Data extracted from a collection
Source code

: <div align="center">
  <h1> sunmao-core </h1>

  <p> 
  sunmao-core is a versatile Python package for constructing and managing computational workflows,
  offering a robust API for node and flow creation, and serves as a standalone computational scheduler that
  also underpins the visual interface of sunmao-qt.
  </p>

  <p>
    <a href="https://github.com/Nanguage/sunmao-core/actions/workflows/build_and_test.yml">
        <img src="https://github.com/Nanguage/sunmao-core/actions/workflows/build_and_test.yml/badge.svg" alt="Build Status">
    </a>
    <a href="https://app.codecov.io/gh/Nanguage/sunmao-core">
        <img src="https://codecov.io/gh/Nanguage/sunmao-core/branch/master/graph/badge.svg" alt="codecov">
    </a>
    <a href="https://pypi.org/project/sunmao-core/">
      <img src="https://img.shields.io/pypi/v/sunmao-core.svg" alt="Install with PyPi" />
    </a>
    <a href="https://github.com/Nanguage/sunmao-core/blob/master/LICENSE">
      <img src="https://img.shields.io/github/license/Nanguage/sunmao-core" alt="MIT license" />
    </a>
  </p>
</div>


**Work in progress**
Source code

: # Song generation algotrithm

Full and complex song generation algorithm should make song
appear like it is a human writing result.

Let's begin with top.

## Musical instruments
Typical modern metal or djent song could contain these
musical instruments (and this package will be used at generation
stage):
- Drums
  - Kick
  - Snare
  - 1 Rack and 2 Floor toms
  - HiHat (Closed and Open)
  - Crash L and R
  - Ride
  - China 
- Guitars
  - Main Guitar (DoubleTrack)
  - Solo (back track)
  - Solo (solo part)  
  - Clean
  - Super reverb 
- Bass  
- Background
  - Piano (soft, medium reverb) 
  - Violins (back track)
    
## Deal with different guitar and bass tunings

**Brief**.
Lines that hold the word "computational" are the ones to copy from the entries above.

**Answer to this problem**.
  sunmao-core is a versatile Python package for constructing and managing computational workflows,
  offering a robust API for node and flow creation, and serves as a standalone computational scheduler that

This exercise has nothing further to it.